Aggressive tax schemes aren’t just ‘immoral.’ They can be dangerous too

Posted by: Nick Shaxson in: Thoughts

A while ago I wrote about a warning from an Australian tax lawyer, who has been involved in Australia’s successful and high-profile Operation Wickenby, a project to catch big-time tax cheats. He explained how, because of the slipperiness of some of the offshore structures being set up — typically involving you pretending not to own or control some asset, while in reality still being in control — you could end up getting diddled out of your money by unscrupulous offshore operators, with few options to get your cash back. And it could get worse still:

“The catastrophe to be avoided, at all costs, is being detected by the Tax Office (or other local or overseas agency), losing the benefit of the “hidden” assets or structures, and then being left stranded with substantial liabilities for tax, penalties and interest, with insufficient available funds to call on.”

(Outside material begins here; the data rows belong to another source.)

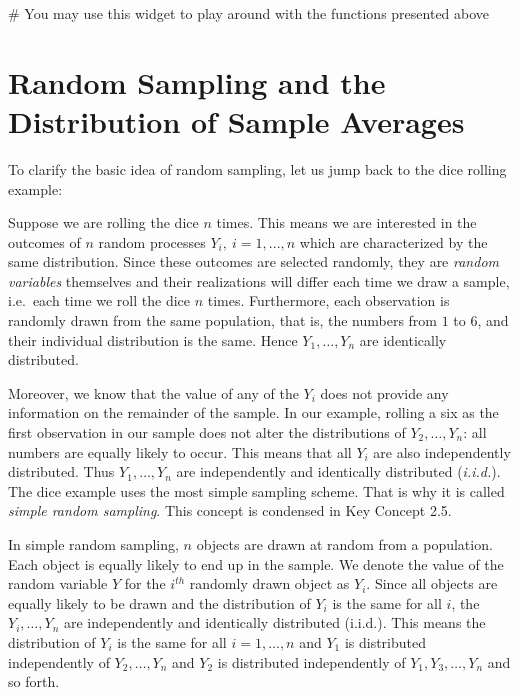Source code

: \documentclass[]{book}
\theoremstyle{definition}
\theoremstyle{definition}
\theoremstyle{definition}
\theoremstyle{remark}
\begin{document}
 \# You may use this widget to play around with the functions presented
above

\section{Random Sampling and the Distribution of Sample
Averages}\label{RSATDOSA}

To clarify the basic idea of random sampling, let us jump back to the
dice rolling example:

Suppose we are rolling the dice \(n\) times. This means we are
interested in the outcomes of \(n\) random processes
\(Y_i, \ i=1,...,n\) which are characterized by the same distribution.
Since these outcomes are selected randomly, they are \emph{random
variables} themselves and their realizations will differ each time we
draw a sample, i.e.~each time we roll the dice \(n\) times. Furthermore,
each observation is randomly drawn from the same population, that is,
the numbers from \(1\) to \(6\), and their individual distribution is
the same. Hence \(Y_1,\dots,Y_n\) are identically distributed.

Moreover, we know that the value of any of the \(Y_i\) does not provide
any information on the remainder of the sample. In our example, rolling
a six as the first observation in our sample does not alter the
distributions of \(Y_2,\dots,Y_n\): all numbers are equally likely to
occur. This means that all \(Y_i\) are also independently distributed.
Thus \(Y_1,\dots,Y_n\) are independently and identically distributed
(\emph{i.i.d.}). The dice example uses the most simple sampling scheme.
That is why it is called \emph{simple random sampling}. This concept is
condensed in Key Concept 2.5.

\begin{keyconcepts}{2.5}
In simple random sampling, $n$ objects are drawn at random from a population. Each object is equally likely to end up in the sample. We denote the value of the random variable $Y$ for the $i^{th}$ randomly drawn object as $Y_i$.  Since all objects are equally likely to be drawn and the distribution of $Y_i$ is the same for all $i$, the $Y_i, \dots, Y_n$ are independently and identically distributed (i.i.d.). This means the distribution of $Y_i$ is the same for all $i=1,\dots,n$ and $Y_1$ is distributed independently of $Y_2, \dots, Y_n$ and $Y_2$ is distributed independently of $Y_1, Y_3, \dots, Y_n$ and so forth.
\end{keyconcepts}
\end{document}
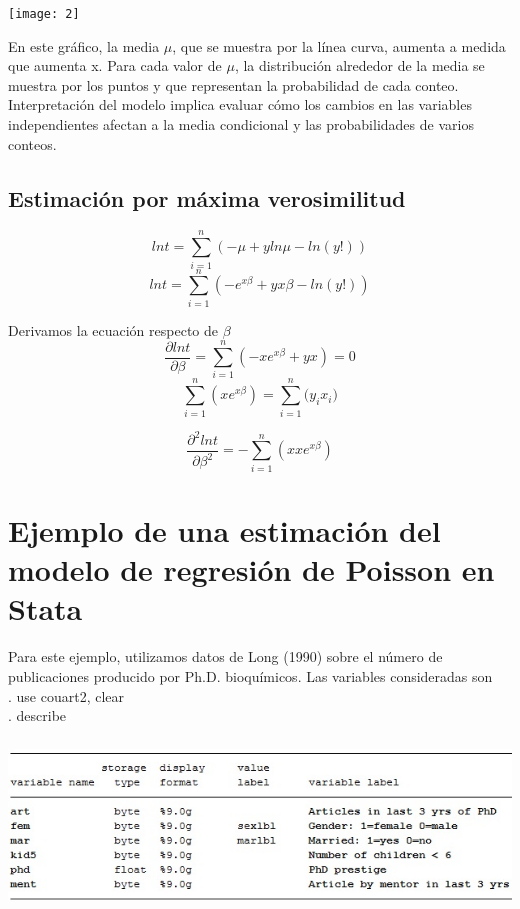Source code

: \documentclass[11pt,fleqn]{book} %
\numberwithin{equation}{section} %
\numberwithin{figure}{section} %
\numberwithin{table}{section} %
\begin{document}
\begin{center}
\texttt{[image: 2]}
\end{center}

En este gráfico, la media  $\mu$, que se muestra por la línea curva, aumenta a medida que aumenta x. Para cada valor de  $\mu$, la distribución alrededor de la media se muestra por los puntos y que representan la probabilidad de cada conteo. Interpretación del modelo implica evaluar cómo los cambios en las variables independientes afectan a la media condicional y las probabilidades de varios conteos.

\subsection{Estimación por máxima verosimilitud }
\begin{equation}
lnt =\sum_{i=1}^{n}({-\mu+yln\mu-ln(y!)})
\end{equation}
\begin{equation}
lnt=\sum_{i=1}^{n}({-e^{x\beta}+yx\beta-ln(y!)})
\end{equation}

Derivamos la ecuación respecto de $\beta$
\begin{equation}
\frac{\partial lnt }{\partial \beta}=\sum_{i=1}^{n}({-xe^{x\beta}+yx})=0
\end{equation}
\begin{equation}
\sum_{i=1}^{n}({xe^{x\beta}})=\sum_{i=1}^{n}{(y_{i}x_{i}})
\end{equation}

\begin{equation}
\frac{\partial^2 lnt }{\partial \beta^2}= -\sum_{i=1}^{n}({xxe^{x\beta}})
\end{equation}

\section{Ejemplo de una estimación del modelo de regresión de Poisson en Stata}

Para este ejemplo, utilizamos datos de Long (1990) sobre el número de publicaciones producido por Ph.D. bioquímicos. Las variables consideradas son\\
. use couart2, clear\\
. describe\\

\begin{center}
\includegraphics[height=4.5cm]{3}
\end{center}
\end{document}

This is not uncommon. I was reminded of this when reading a new article by Britain’s Daily Mail, on the subject of the tax shenanigans of comedian Jimmy Carr. it cites tax experts who say there has been a sharp rise recently in celebrities going bankrupt after dipping into aggressive tax schemes.

Celebrity investors have been encouraged to invest in high-risk films, for tax reasons – then lost their shirts in the process when their punts did not pay off. (I would imagine that if you’re a celebrity footballer, then tax and investment strategy most likely won’t be your strongest suit: which will make celebrity footballers particular targets for the less scrupulous operators.) The article cites footballer Lee Hendrie, who earned £24,000 a week at the peak of his career but was declared bankrupt in January with a $200,000 tax bill.

‘The debts have apparently been a result of a tax scheme Hendrie was advised to enter into which was rejected by HM Revenue And Customs, leaving an unpaid tax bill which led to the petition,’ RSM Tenon said.  ‘Investments made during his peak years, in properties and film-related partnerships, went bad, leaving no money for Hendrie to turn to when times were tough.’

If you are going to swim with the sharks, then it is not exactly surprising if you get bitten.